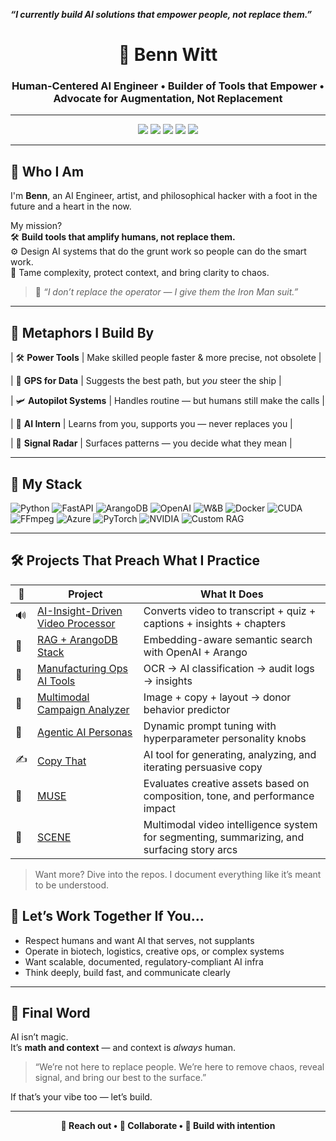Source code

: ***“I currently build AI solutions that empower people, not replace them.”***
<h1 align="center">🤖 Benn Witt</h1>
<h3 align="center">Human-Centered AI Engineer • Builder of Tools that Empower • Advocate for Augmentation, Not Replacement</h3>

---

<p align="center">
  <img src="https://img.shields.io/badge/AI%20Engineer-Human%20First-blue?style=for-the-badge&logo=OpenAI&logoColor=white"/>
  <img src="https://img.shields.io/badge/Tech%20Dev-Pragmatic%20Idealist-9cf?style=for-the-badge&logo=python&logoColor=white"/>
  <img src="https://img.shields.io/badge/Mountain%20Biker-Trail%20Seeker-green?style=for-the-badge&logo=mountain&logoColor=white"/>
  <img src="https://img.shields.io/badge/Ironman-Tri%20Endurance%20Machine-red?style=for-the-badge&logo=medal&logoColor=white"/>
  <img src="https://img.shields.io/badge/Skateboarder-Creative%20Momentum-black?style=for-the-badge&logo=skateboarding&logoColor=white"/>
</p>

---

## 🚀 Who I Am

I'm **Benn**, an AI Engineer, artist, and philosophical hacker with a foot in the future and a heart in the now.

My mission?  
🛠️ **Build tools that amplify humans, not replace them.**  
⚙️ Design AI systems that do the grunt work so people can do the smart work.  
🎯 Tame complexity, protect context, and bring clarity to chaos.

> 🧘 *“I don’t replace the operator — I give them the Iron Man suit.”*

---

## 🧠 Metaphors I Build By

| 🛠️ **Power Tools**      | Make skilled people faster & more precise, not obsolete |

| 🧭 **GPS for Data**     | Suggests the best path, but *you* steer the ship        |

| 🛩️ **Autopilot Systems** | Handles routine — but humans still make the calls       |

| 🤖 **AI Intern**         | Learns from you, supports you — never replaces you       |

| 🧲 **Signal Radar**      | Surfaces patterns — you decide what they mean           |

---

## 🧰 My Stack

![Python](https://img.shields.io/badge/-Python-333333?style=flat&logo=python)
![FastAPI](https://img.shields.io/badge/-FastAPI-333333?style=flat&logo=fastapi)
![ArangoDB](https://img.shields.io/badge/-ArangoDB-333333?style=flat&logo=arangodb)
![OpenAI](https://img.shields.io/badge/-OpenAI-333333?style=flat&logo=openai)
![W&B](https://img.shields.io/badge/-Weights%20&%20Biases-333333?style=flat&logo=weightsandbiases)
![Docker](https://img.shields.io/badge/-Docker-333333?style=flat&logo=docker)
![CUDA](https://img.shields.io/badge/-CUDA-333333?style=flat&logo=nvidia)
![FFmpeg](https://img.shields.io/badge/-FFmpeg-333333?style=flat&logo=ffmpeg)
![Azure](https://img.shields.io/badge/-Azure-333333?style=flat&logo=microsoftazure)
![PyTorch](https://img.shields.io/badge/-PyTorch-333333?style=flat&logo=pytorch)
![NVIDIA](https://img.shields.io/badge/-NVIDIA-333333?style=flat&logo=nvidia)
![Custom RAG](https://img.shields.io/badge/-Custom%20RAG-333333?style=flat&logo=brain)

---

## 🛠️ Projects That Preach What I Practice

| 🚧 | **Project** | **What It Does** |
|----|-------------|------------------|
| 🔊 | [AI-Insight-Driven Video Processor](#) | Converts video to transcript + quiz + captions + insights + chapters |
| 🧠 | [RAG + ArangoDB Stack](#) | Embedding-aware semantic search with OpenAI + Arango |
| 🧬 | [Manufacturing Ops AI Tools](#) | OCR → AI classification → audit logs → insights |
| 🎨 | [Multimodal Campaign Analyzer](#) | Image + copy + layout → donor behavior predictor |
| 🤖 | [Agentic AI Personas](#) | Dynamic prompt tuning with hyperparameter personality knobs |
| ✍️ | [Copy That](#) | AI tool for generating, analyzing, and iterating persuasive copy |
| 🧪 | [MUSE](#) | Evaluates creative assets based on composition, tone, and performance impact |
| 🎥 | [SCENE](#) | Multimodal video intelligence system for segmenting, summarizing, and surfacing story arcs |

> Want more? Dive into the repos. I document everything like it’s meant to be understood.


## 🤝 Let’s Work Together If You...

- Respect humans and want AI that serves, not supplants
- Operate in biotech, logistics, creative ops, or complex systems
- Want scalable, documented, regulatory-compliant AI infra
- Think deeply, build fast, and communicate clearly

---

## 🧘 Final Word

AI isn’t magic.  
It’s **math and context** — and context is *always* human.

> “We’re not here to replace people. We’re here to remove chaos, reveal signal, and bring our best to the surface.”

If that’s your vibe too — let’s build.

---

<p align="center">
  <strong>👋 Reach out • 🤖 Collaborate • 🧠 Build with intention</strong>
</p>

§ Exercise instructions:
Find and show each line of the listing with the word "python".

§ Completed task:
  <img src="https://img.shields.io/badge/Tech%20Dev-Pragmatic%20Idealist-9cf?style=for-the-badge&logo=python&logoColor=white"/>
![Python](https://img.shields.io/badge/-Python-333333?style=flat&logo=python)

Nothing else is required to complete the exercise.